(RECORDS FOR THIS TASK begins)

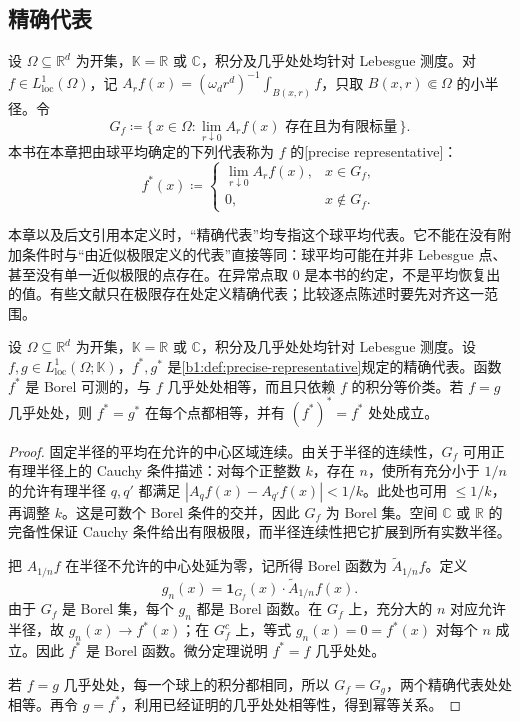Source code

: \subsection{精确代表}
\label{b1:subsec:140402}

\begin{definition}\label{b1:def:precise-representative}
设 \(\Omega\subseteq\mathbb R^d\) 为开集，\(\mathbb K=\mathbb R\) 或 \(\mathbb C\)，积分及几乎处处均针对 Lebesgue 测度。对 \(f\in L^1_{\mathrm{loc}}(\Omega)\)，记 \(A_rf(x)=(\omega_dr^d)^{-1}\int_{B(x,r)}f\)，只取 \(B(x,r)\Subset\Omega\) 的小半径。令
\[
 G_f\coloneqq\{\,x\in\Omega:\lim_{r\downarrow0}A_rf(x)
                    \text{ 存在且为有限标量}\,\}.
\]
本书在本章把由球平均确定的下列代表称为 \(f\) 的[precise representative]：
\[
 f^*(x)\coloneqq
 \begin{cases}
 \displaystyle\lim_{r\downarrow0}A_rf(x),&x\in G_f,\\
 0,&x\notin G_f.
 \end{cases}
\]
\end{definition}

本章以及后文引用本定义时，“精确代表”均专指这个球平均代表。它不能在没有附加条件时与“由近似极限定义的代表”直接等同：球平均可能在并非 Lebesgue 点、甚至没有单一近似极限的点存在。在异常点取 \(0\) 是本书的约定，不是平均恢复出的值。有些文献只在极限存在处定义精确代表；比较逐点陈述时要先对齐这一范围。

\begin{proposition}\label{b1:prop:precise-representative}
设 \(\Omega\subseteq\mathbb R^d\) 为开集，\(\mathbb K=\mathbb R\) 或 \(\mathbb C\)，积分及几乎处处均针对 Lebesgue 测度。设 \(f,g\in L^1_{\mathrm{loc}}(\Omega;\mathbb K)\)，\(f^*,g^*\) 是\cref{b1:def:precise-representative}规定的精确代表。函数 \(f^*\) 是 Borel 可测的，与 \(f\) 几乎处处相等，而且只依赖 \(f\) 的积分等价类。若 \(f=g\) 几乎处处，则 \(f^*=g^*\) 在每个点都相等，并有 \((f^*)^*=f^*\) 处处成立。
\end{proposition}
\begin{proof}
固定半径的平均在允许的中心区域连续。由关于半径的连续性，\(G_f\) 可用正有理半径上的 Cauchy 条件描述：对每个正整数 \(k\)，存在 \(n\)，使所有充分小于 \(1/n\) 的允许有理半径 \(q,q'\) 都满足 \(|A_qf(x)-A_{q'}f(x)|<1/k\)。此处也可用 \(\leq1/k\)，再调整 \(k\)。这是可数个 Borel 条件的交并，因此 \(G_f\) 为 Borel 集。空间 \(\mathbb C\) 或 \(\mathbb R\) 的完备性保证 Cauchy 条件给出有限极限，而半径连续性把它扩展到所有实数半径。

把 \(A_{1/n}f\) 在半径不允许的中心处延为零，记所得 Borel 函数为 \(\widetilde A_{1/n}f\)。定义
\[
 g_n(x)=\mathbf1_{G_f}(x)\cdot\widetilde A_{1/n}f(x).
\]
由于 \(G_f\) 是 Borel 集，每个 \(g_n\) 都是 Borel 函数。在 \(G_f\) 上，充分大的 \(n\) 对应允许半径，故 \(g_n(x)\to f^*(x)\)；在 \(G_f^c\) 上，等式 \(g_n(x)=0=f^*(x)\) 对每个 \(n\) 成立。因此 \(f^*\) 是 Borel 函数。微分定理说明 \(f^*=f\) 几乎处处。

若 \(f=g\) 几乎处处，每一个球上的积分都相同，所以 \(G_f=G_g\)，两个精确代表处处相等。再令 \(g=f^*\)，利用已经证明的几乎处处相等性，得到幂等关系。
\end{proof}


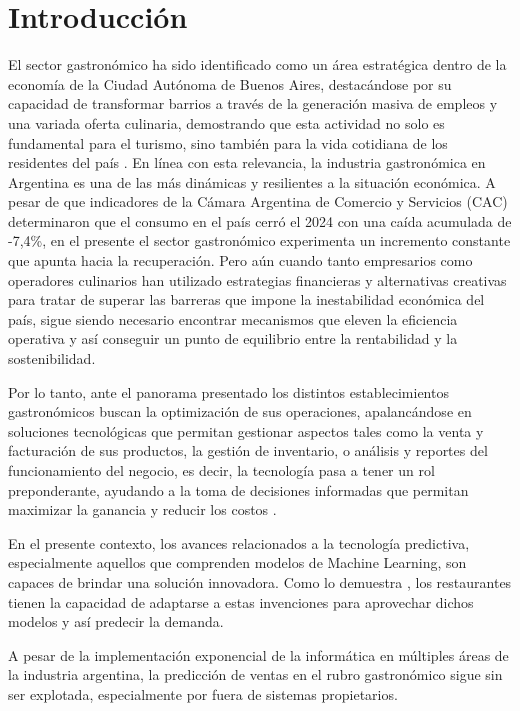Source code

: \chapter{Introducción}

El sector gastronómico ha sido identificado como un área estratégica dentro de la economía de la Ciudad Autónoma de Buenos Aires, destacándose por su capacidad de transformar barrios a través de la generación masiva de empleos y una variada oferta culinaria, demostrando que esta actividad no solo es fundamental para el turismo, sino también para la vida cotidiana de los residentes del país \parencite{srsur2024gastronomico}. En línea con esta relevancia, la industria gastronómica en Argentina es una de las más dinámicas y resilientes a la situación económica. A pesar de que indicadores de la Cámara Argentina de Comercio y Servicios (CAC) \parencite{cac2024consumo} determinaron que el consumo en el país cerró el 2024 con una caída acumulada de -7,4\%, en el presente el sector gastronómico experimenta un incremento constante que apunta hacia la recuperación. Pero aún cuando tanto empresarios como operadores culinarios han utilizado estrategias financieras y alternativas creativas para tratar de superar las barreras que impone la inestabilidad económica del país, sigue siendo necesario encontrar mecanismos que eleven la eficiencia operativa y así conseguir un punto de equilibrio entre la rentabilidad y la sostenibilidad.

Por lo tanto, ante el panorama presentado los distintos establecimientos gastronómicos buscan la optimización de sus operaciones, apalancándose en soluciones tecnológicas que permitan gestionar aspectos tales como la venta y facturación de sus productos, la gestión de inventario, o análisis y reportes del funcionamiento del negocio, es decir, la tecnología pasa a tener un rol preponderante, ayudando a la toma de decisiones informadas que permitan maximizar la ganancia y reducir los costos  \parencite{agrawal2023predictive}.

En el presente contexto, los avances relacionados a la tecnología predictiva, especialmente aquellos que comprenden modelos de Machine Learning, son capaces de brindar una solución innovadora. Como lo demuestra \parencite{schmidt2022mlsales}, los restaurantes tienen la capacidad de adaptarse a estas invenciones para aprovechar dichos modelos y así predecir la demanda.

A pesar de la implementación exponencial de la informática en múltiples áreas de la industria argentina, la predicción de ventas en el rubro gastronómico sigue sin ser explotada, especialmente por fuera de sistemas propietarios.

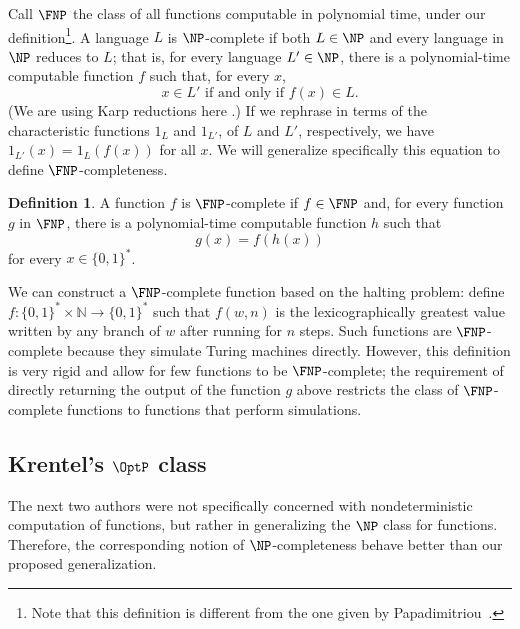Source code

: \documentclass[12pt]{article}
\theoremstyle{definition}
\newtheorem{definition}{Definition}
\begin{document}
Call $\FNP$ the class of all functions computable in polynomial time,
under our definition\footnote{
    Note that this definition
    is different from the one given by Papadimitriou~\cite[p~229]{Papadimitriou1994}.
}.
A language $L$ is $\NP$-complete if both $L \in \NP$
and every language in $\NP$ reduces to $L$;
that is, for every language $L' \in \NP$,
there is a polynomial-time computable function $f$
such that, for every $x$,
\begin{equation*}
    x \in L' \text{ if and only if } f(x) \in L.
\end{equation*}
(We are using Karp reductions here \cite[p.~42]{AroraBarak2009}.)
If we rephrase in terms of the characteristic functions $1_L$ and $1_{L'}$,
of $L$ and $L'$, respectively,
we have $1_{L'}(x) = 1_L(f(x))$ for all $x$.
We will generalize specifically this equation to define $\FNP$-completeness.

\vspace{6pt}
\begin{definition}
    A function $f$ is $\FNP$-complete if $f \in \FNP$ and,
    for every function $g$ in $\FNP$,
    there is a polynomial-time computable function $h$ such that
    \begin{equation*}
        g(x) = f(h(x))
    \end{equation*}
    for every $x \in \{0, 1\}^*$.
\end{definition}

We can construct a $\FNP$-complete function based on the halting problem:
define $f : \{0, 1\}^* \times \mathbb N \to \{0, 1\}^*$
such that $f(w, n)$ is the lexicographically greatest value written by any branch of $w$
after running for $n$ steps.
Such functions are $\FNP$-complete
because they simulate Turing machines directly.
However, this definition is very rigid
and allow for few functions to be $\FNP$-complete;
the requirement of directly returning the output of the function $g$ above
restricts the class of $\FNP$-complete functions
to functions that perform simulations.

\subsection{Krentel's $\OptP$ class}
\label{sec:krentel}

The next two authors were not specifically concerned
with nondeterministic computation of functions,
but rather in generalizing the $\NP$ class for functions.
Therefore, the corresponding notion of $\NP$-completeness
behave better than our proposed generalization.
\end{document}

(RECORDS FOR THIS TASK ends)

◆ **PROBLEM REQUIREMENTS**: With the pictures removed, return each record above exactly as given.

◆ **RESULT OF THE TASK**:
Source code

: \subsection{精确代表}
\label{b1:subsec:140402}

\begin{definition}\label{b1:def:precise-representative}
设 \(\Omega\subseteq\mathbb R^d\) 为开集，\(\mathbb K=\mathbb R\) 或 \(\mathbb C\)，积分及几乎处处均针对 Lebesgue 测度。对 \(f\in L^1_{\mathrm{loc}}(\Omega)\)，记 \(A_rf(x)=(\omega_dr^d)^{-1}\int_{B(x,r)}f\)，只取 \(B(x,r)\Subset\Omega\) 的小半径。令
\[
 G_f\coloneqq\{\,x\in\Omega:\lim_{r\downarrow0}A_rf(x)
                    \text{ 存在且为有限标量}\,\}.
\]
本书在本章把由球平均确定的下列代表称为 \(f\) 的[precise representative]：
\[
 f^*(x)\coloneqq
 \begin{cases}
 \displaystyle\lim_{r\downarrow0}A_rf(x),&x\in G_f,\\
 0,&x\notin G_f.
 \end{cases}
\]
\end{definition}

本章以及后文引用本定义时，“精确代表”均专指这个球平均代表。它不能在没有附加条件时与“由近似极限定义的代表”直接等同：球平均可能在并非 Lebesgue 点、甚至没有单一近似极限的点存在。在异常点取 \(0\) 是本书的约定，不是平均恢复出的值。有些文献只在极限存在处定义精确代表；比较逐点陈述时要先对齐这一范围。

\begin{proposition}\label{b1:prop:precise-representative}
设 \(\Omega\subseteq\mathbb R^d\) 为开集，\(\mathbb K=\mathbb R\) 或 \(\mathbb C\)，积分及几乎处处均针对 Lebesgue 测度。设 \(f,g\in L^1_{\mathrm{loc}}(\Omega;\mathbb K)\)，\(f^*,g^*\) 是\cref{b1:def:precise-representative}规定的精确代表。函数 \(f^*\) 是 Borel 可测的，与 \(f\) 几乎处处相等，而且只依赖 \(f\) 的积分等价类。若 \(f=g\) 几乎处处，则 \(f^*=g^*\) 在每个点都相等，并有 \((f^*)^*=f^*\) 处处成立。
\end{proposition}
\begin{proof}
固定半径的平均在允许的中心区域连续。由关于半径的连续性，\(G_f\) 可用正有理半径上的 Cauchy 条件描述：对每个正整数 \(k\)，存在 \(n\)，使所有充分小于 \(1/n\) 的允许有理半径 \(q,q'\) 都满足 \(|A_qf(x)-A_{q'}f(x)|<1/k\)。此处也可用 \(\leq1/k\)，再调整 \(k\)。这是可数个 Borel 条件的交并，因此 \(G_f\) 为 Borel 集。空间 \(\mathbb C\) 或 \(\mathbb R\) 的完备性保证 Cauchy 条件给出有限极限，而半径连续性把它扩展到所有实数半径。

把 \(A_{1/n}f\) 在半径不允许的中心处延为零，记所得 Borel 函数为 \(\widetilde A_{1/n}f\)。定义
\[
 g_n(x)=\mathbf1_{G_f}(x)\cdot\widetilde A_{1/n}f(x).
\]
由于 \(G_f\) 是 Borel 集，每个 \(g_n\) 都是 Borel 函数。在 \(G_f\) 上，充分大的 \(n\) 对应允许半径，故 \(g_n(x)\to f^*(x)\)；在 \(G_f^c\) 上，等式 \(g_n(x)=0=f^*(x)\) 对每个 \(n\) 成立。因此 \(f^*\) 是 Borel 函数。微分定理说明 \(f^*=f\) 几乎处处。

若 \(f=g\) 几乎处处，每一个球上的积分都相同，所以 \(G_f=G_g\)，两个精确代表处处相等。再令 \(g=f^*\)，利用已经证明的几乎处处相等性，得到幂等关系。
\end{proof}


Source code

: \chapter{Introducción}

El sector gastronómico ha sido identificado como un área estratégica dentro de la economía de la Ciudad Autónoma de Buenos Aires, destacándose por su capacidad de transformar barrios a través de la generación masiva de empleos y una variada oferta culinaria, demostrando que esta actividad no solo es fundamental para el turismo, sino también para la vida cotidiana de los residentes del país \parencite{srsur2024gastronomico}. En línea con esta relevancia, la industria gastronómica en Argentina es una de las más dinámicas y resilientes a la situación económica. A pesar de que indicadores de la Cámara Argentina de Comercio y Servicios (CAC) \parencite{cac2024consumo} determinaron que el consumo en el país cerró el 2024 con una caída acumulada de -7,4\%, en el presente el sector gastronómico experimenta un incremento constante que apunta hacia la recuperación. Pero aún cuando tanto empresarios como operadores culinarios han utilizado estrategias financieras y alternativas creativas para tratar de superar las barreras que impone la inestabilidad económica del país, sigue siendo necesario encontrar mecanismos que eleven la eficiencia operativa y así conseguir un punto de equilibrio entre la rentabilidad y la sostenibilidad.

Por lo tanto, ante el panorama presentado los distintos establecimientos gastronómicos buscan la optimización de sus operaciones, apalancándose en soluciones tecnológicas que permitan gestionar aspectos tales como la venta y facturación de sus productos, la gestión de inventario, o análisis y reportes del funcionamiento del negocio, es decir, la tecnología pasa a tener un rol preponderante, ayudando a la toma de decisiones informadas que permitan maximizar la ganancia y reducir los costos  \parencite{agrawal2023predictive}.

En el presente contexto, los avances relacionados a la tecnología predictiva, especialmente aquellos que comprenden modelos de Machine Learning, son capaces de brindar una solución innovadora. Como lo demuestra \parencite{schmidt2022mlsales}, los restaurantes tienen la capacidad de adaptarse a estas invenciones para aprovechar dichos modelos y así predecir la demanda.

A pesar de la implementación exponencial de la informática en múltiples áreas de la industria argentina, la predicción de ventas en el rubro gastronómico sigue sin ser explotada, especialmente por fuera de sistemas propietarios.

Source code

: \documentclass[12pt]{article}
\theoremstyle{definition}
\newtheorem{definition}{Definition}
\begin{document}
Call $\FNP$ the class of all functions computable in polynomial time,
under our definition\footnote{
    Note that this definition
    is different from the one given by Papadimitriou~\cite[p~229]{Papadimitriou1994}.
}.
A language $L$ is $\NP$-complete if both $L \in \NP$
and every language in $\NP$ reduces to $L$;
that is, for every language $L' \in \NP$,
there is a polynomial-time computable function $f$
such that, for every $x$,
\begin{equation*}
    x \in L' \text{ if and only if } f(x) \in L.
\end{equation*}
(We are using Karp reductions here \cite[p.~42]{AroraBarak2009}.)
If we rephrase in terms of the characteristic functions $1_L$ and $1_{L'}$,
of $L$ and $L'$, respectively,
we have $1_{L'}(x) = 1_L(f(x))$ for all $x$.
We will generalize specifically this equation to define $\FNP$-completeness.

\vspace{6pt}
\begin{definition}
    A function $f$ is $\FNP$-complete if $f \in \FNP$ and,
    for every function $g$ in $\FNP$,
    there is a polynomial-time computable function $h$ such that
    \begin{equation*}
        g(x) = f(h(x))
    \end{equation*}
    for every $x \in \{0, 1\}^*$.
\end{definition}

We can construct a $\FNP$-complete function based on the halting problem:
define $f : \{0, 1\}^* \times \mathbb N \to \{0, 1\}^*$
such that $f(w, n)$ is the lexicographically greatest value written by any branch of $w$
after running for $n$ steps.
Such functions are $\FNP$-complete
because they simulate Turing machines directly.
However, this definition is very rigid
and allow for few functions to be $\FNP$-complete;
the requirement of directly returning the output of the function $g$ above
restricts the class of $\FNP$-complete functions
to functions that perform simulations.

\subsection{Krentel's $\OptP$ class}
\label{sec:krentel}

The next two authors were not specifically concerned
with nondeterministic computation of functions,
but rather in generalizing the $\NP$ class for functions.
Therefore, the corresponding notion of $\NP$-completeness
behave better than our proposed generalization.
\end{document}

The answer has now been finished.